> **Work request**
If a record contains a picture, skip the picture and transcribe the rest exactly.

> **Dataset**
- - - -

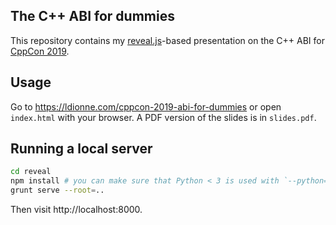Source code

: ## The C++ ABI for dummies

This repository contains my [reveal.js][]-based presentation on the C++ ABI
for [CppCon 2019][].

## Usage
Go to https://ldionne.com/cppcon-2019-abi-for-dummies or open `index.html` with your browser.
A PDF version of the slides is in `slides.pdf`.

## Running a local server
```sh
cd reveal
npm install # you can make sure that Python < 3 is used with `--python=python2.XYZ`
grunt serve --root=..
```

Then visit http://localhost:8000.

<!-- Links -->
[CppCon 2019]: https://cppcon.org
[reveal.js]: https://github.com/hakimel/reveal.js
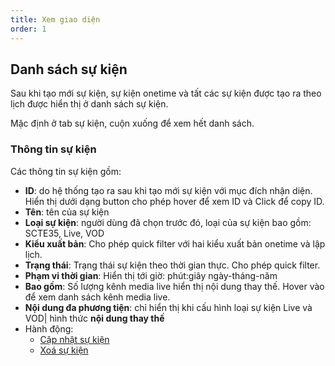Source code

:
 ```yaml
---
title: Xem giao diện
order: 1
---
```


## Danh sách sự kiện 

Sau khi tạo mới sự kiện, sự kiện onetime và tất các sự kiện được tạo ra theo lịch được hiển thị ở danh sách sự kiện.

Mặc định ở tab sự kiện, cuộn xuống để xem hết danh sách.

### Thông tin sự kiện
Các thông tin sự kiện gồm:
- **ID**: do hệ thống tạo ra sau khi tạo mới sự kiện với mục đích nhận diện. Hiển thị dưới dạng button cho phép hover để xem ID và Click để copy ID.
- **Tên**: tên của sự kiện
- **Loại sự kiện**: người dùng đã chọn trước đó, loại của sự kiện bao gồm: SCTE35, Live, VOD
- **Kiểu xuất bản**: Cho phép quick filter với hai kiểu xuất bản onetime và lập lịch.
- **Trạng thái**: Trạng thái sự kiện theo thời gian thực. Cho phép quick filter.
- **Phạm vi thời gian**: Hiển thị tới giờ: phút:giây ngày-tháng-năm
- **Bao gồm**: Số lượng kênh media live hiển thị nội dung thay thế. Hover vào để xem danh sách kênh media live.
- **Nội dung đa phương tiện**: chỉ hiển thị khi cấu hình loại sự kiện Live và VOD| hình thức **nội dung thay thế**
- Hành động:
  - [Cập nhật sự kiện](./3.2-edit.md)
  - [Xoá sự kiện](./3.3-delete.md)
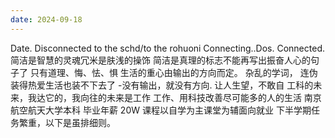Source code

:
 ```yaml
---
date: 2024-09-18
---
```


Date. Disconnected to the schd/to the rohuoni Connecting..Dos. Connected. 简洁是智慧的灵魂冗米是肤浅的操饰 简洁是真理的标志不能再写出振奋人心的句子了 只有道理、悔、怯、惧 生活的重心由输出的方向而定。 杂乱的学词， 连伪装得热爱生活也装不下去了 -没有输出，就没有方向. 让人生望，不敢自 工科的未来，我达它的，我向往的未来是工作 工作、用科技改善尽可能多的人的生活 南京航空航天大学本科 毕业年薪 20W 课程以自学为主课堂为辅面向就业 下半学期任务繁重，以下是虽排细则。
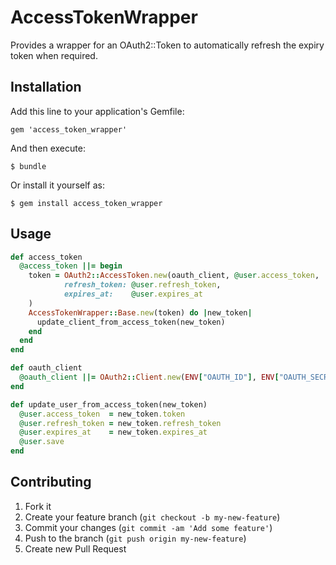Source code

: # AccessTokenWrapper

Provides a wrapper for an OAuth2::Token to automatically refresh the expiry token when required.

## Installation

Add this line to your application's Gemfile:

    gem 'access_token_wrapper'

And then execute:

    $ bundle

Or install it yourself as:

    $ gem install access_token_wrapper

## Usage

```ruby
def access_token
  @access_token ||= begin
    token = OAuth2::AccessToken.new(oauth_client, @user.access_token,
            refresh_token: @user.refresh_token,
            expires_at:    @user.expires_at
    )
    AccessTokenWrapper::Base.new(token) do |new_token|
      update_client_from_access_token(new_token)
    end
  end
end

def oauth_client 
  @oauth_client ||= OAuth2::Client.new(ENV["OAUTH_ID"], ENV["OAUTH_SECRET"], site: "https://api.tradegecko.com")
end

def update_user_from_access_token(new_token)
  @user.access_token  = new_token.token
  @user.refresh_token = new_token.refresh_token
  @user.expires_at    = new_token.expires_at
  @user.save
end
```

## Contributing

1. Fork it
2. Create your feature branch (`git checkout -b my-new-feature`)
3. Commit your changes (`git commit -am 'Add some feature'`)
4. Push to the branch (`git push origin my-new-feature`)
5. Create new Pull Request
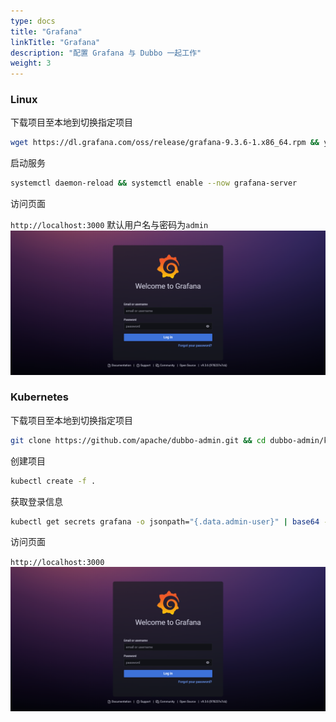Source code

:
 ```yaml
---
type: docs
title: "Grafana"
linkTitle: "Grafana"
description: "配置 Grafana 与 Dubbo 一起工作"
weight: 3
---
```

### Linux
下载项目至本地到切换指定项目
```bash
wget https://dl.grafana.com/oss/release/grafana-9.3.6-1.x86_64.rpm && yum install -y grafana-9.3.6-1.x86_64.rpm
```

启动服务
```bash
systemctl daemon-reload && systemctl enable --now grafana-server
```

访问页面

`http://localhost:3000` 默认用户名与密码为`admin`
![Grafana](/imgs/v3/reference/integrations/grafana.jpg)


### Kubernetes
下载项目至本地到切换指定项目
```bash
git clone https://github.com/apache/dubbo-admin.git && cd dubbo-admin/kubernetes/grafana
```

创建项目
```bash
kubectl create -f .
```

获取登录信息
```bash
kubectl get secrets grafana -o jsonpath="{.data.admin-user}" | base64 --decode ; echo && kubectl get secrets grafana -o jsonpath="{.data.admin-password}" | base64 --decode ; echo
```
访问页面

`http://localhost:3000`
![Grafana](/imgs/v3/reference/integrations/grafana.jpg)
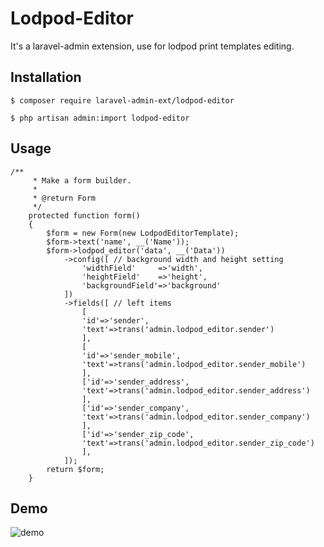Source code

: Lodpod-Editor
======

 It's a laravel-admin extension, use for lodpod print templates editing.

## Installation

```
$ composer require laravel-admin-ext/lodpod-editor

$ php artisan admin:import lodpod-editor
```
## Usage

```
/**
     * Make a form builder.
     *
     * @return Form
     */
    protected function form()
    {
        $form = new Form(new LodpodEditorTemplate);
        $form->text('name', __('Name'));
        $form->lodpod_editor('data', __('Data'))
        	->config([ // background width and height setting
        		'widthField'     =>'width',
        		'heightField'    =>'height',
        		'backgroundField'=>'background'
        	])
        	->fields([ // left items
	        	[
				'id'=>'sender', 
				'text'=>trans('admin.lodpod_editor.sender')
				],
	        	[
				'id'=>'sender_mobile',
				'text'=>trans('admin.lodpod_editor.sender_mobile')
				],
	        	['id'=>'sender_address',
				'text'=>trans('admin.lodpod_editor.sender_address')
				],
	        	['id'=>'sender_company',
				'text'=>trans('admin.lodpod_editor.sender_company')
				],
	        	['id'=>'sender_zip_code',
				'text'=>trans('admin.lodpod_editor.sender_zip_code')
				],
	        ]);
        return $form;
    }
```

## Demo
![demo](https://github.com/williamtse/lodpod-editor/blob/master/resources/assets/demo.PNG?raw=true "demo")

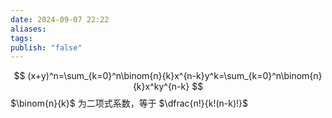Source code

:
 ```yaml
---
date: 2024-09-07 22:22
aliases: 
tags: 
publish: "false"
---
```

$$
(x+y)^n=\sum_{k=0}^n\binom{n}{k}x^{n-k}y^k=\sum_{k=0}^n\binom{n}{k}x^ky^{n-k}
$$
$\binom{n}{k}$ 为二项式系数，等于 $\dfrac{n!}{k!(n-k)!}$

- - - -

> **Completed exercise**
Source code

: ## The C++ ABI for dummies

This repository contains my [reveal.js][]-based presentation on the C++ ABI
for [CppCon 2019][].

## Usage
Go to https://ldionne.com/cppcon-2019-abi-for-dummies or open `index.html` with your browser.
A PDF version of the slides is in `slides.pdf`.

## Running a local server
```sh
cd reveal
npm install # you can make sure that Python < 3 is used with `--python=python2.XYZ`
grunt serve --root=..
```

Then visit http://localhost:8000.

<!-- Links -->
[CppCon 2019]: https://cppcon.org
[reveal.js]: https://github.com/hakimel/reveal.js
Source code

:
 ```yaml
---
title: Xem giao diện
order: 1
---
```


## Danh sách sự kiện 

Sau khi tạo mới sự kiện, sự kiện onetime và tất các sự kiện được tạo ra theo lịch được hiển thị ở danh sách sự kiện.

Mặc định ở tab sự kiện, cuộn xuống để xem hết danh sách.

### Thông tin sự kiện
Các thông tin sự kiện gồm:
- **ID**: do hệ thống tạo ra sau khi tạo mới sự kiện với mục đích nhận diện. Hiển thị dưới dạng button cho phép hover để xem ID và Click để copy ID.
- **Tên**: tên của sự kiện
- **Loại sự kiện**: người dùng đã chọn trước đó, loại của sự kiện bao gồm: SCTE35, Live, VOD
- **Kiểu xuất bản**: Cho phép quick filter với hai kiểu xuất bản onetime và lập lịch.
- **Trạng thái**: Trạng thái sự kiện theo thời gian thực. Cho phép quick filter.
- **Phạm vi thời gian**: Hiển thị tới giờ: phút:giây ngày-tháng-năm
- **Bao gồm**: Số lượng kênh media live hiển thị nội dung thay thế. Hover vào để xem danh sách kênh media live.
- **Nội dung đa phương tiện**: chỉ hiển thị khi cấu hình loại sự kiện Live và VOD| hình thức **nội dung thay thế**
- Hành động:
  - [Cập nhật sự kiện](./3.2-edit.md)
  - [Xoá sự kiện](./3.3-delete.md)
Source code

:
 ```yaml
---
date: 2024-09-18
---
```


Date. Disconnected to the schd/to the rohuoni Connecting..Dos. Connected. 简洁是智慧的灵魂冗米是肤浅的操饰 简洁是真理的标志不能再写出振奋人心的句子了 只有道理、悔、怯、惧 生活的重心由输出的方向而定。 杂乱的学词， 连伪装得热爱生活也装不下去了 -没有输出，就没有方向. 让人生望，不敢自 工科的未来，我达它的，我向往的未来是工作 工作、用科技改善尽可能多的人的生活 南京航空航天大学本科 毕业年薪 20W 课程以自学为主课堂为辅面向就业 下半学期任务繁重，以下是虽排细则。
Source code

: # AccessTokenWrapper

Provides a wrapper for an OAuth2::Token to automatically refresh the expiry token when required.

## Installation

Add this line to your application's Gemfile:

    gem 'access_token_wrapper'

And then execute:

    $ bundle

Or install it yourself as:

    $ gem install access_token_wrapper

## Usage

```ruby
def access_token
  @access_token ||= begin
    token = OAuth2::AccessToken.new(oauth_client, @user.access_token,
            refresh_token: @user.refresh_token,
            expires_at:    @user.expires_at
    )
    AccessTokenWrapper::Base.new(token) do |new_token|
      update_client_from_access_token(new_token)
    end
  end
end

def oauth_client 
  @oauth_client ||= OAuth2::Client.new(ENV["OAUTH_ID"], ENV["OAUTH_SECRET"], site: "https://api.tradegecko.com")
end

def update_user_from_access_token(new_token)
  @user.access_token  = new_token.token
  @user.refresh_token = new_token.refresh_token
  @user.expires_at    = new_token.expires_at
  @user.save
end
```

## Contributing

1. Fork it
2. Create your feature branch (`git checkout -b my-new-feature`)
3. Commit your changes (`git commit -am 'Add some feature'`)
4. Push to the branch (`git push origin my-new-feature`)
5. Create new Pull Request
Source code

:
 ```yaml
---
type: docs
title: "Grafana"
linkTitle: "Grafana"
description: "配置 Grafana 与 Dubbo 一起工作"
weight: 3
---
```

### Linux
下载项目至本地到切换指定项目
```bash
wget https://dl.grafana.com/oss/release/grafana-9.3.6-1.x86_64.rpm && yum install -y grafana-9.3.6-1.x86_64.rpm
```

启动服务
```bash
systemctl daemon-reload && systemctl enable --now grafana-server
```

访问页面

`http://localhost:3000` 默认用户名与密码为`admin`
![Grafana](/imgs/v3/reference/integrations/grafana.jpg)


### Kubernetes
下载项目至本地到切换指定项目
```bash
git clone https://github.com/apache/dubbo-admin.git && cd dubbo-admin/kubernetes/grafana
```

创建项目
```bash
kubectl create -f .
```

获取登录信息
```bash
kubectl get secrets grafana -o jsonpath="{.data.admin-user}" | base64 --decode ; echo && kubectl get secrets grafana -o jsonpath="{.data.admin-password}" | base64 --decode ; echo
```
访问页面

`http://localhost:3000`
![Grafana](/imgs/v3/reference/integrations/grafana.jpg)
Source code

: Lodpod-Editor
======

 It's a laravel-admin extension, use for lodpod print templates editing.

## Installation

```
$ composer require laravel-admin-ext/lodpod-editor

$ php artisan admin:import lodpod-editor
```
## Usage

```
/**
     * Make a form builder.
     *
     * @return Form
     */
    protected function form()
    {
        $form = new Form(new LodpodEditorTemplate);
        $form->text('name', __('Name'));
        $form->lodpod_editor('data', __('Data'))
        	->config([ // background width and height setting
        		'widthField'     =>'width',
        		'heightField'    =>'height',
        		'backgroundField'=>'background'
        	])
        	->fields([ // left items
	        	[
				'id'=>'sender', 
				'text'=>trans('admin.lodpod_editor.sender')
				],
	        	[
				'id'=>'sender_mobile',
				'text'=>trans('admin.lodpod_editor.sender_mobile')
				],
	        	['id'=>'sender_address',
				'text'=>trans('admin.lodpod_editor.sender_address')
				],
	        	['id'=>'sender_company',
				'text'=>trans('admin.lodpod_editor.sender_company')
				],
	        	['id'=>'sender_zip_code',
				'text'=>trans('admin.lodpod_editor.sender_zip_code')
				],
	        ]);
        return $form;
    }
```

## Demo
![demo](https://github.com/williamtse/lodpod-editor/blob/master/resources/assets/demo.PNG?raw=true "demo")

Source code

:
 ```yaml
---
date: 2024-09-07 22:22
aliases: 
tags: 
publish: "false"
---
```

$$
(x+y)^n=\sum_{k=0}^n\binom{n}{k}x^{n-k}y^k=\sum_{k=0}^n\binom{n}{k}x^ky^{n-k}
$$
$\binom{n}{k}$ 为二项式系数，等于 $\dfrac{n!}{k!(n-k)!}$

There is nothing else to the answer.